Source information: Begin

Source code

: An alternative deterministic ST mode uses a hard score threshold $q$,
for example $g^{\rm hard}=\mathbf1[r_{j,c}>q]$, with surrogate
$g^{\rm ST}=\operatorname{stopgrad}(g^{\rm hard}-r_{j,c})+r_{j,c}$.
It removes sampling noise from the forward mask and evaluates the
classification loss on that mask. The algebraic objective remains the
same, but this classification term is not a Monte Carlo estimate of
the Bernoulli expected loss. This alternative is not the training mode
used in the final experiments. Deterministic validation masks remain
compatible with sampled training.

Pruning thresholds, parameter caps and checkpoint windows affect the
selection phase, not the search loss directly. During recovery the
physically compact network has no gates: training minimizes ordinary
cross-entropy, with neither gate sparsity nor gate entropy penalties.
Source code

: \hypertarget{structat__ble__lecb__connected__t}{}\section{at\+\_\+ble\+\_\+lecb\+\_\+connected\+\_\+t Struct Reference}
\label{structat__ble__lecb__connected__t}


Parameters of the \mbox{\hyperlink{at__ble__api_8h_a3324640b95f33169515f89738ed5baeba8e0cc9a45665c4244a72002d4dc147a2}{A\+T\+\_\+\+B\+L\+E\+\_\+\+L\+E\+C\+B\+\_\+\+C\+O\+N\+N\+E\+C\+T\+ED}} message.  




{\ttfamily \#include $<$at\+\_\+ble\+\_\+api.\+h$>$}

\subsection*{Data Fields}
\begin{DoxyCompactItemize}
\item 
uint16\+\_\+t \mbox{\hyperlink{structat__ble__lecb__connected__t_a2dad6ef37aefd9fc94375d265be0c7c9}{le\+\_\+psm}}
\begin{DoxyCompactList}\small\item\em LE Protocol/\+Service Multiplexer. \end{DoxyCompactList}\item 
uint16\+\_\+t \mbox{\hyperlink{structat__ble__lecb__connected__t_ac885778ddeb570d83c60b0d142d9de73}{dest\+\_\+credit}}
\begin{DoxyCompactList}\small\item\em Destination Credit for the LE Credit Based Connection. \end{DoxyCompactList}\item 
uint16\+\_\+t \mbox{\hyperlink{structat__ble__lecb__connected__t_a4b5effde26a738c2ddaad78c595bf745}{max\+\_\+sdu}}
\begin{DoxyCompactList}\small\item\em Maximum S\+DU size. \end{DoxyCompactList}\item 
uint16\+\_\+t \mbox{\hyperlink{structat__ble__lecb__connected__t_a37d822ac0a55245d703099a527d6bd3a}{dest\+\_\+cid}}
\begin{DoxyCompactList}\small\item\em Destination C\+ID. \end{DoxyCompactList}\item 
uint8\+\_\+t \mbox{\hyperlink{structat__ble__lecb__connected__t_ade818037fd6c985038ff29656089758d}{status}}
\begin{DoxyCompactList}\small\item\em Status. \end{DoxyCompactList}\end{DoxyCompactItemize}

Source information: End

▶ _Task_
Determine which lines above include the word "classification", and report those lines in full.

▶ _Answer to this problem_
classification loss on that mask. The algebraic objective remains the
same, but this classification term is not a Monte Carlo estimate of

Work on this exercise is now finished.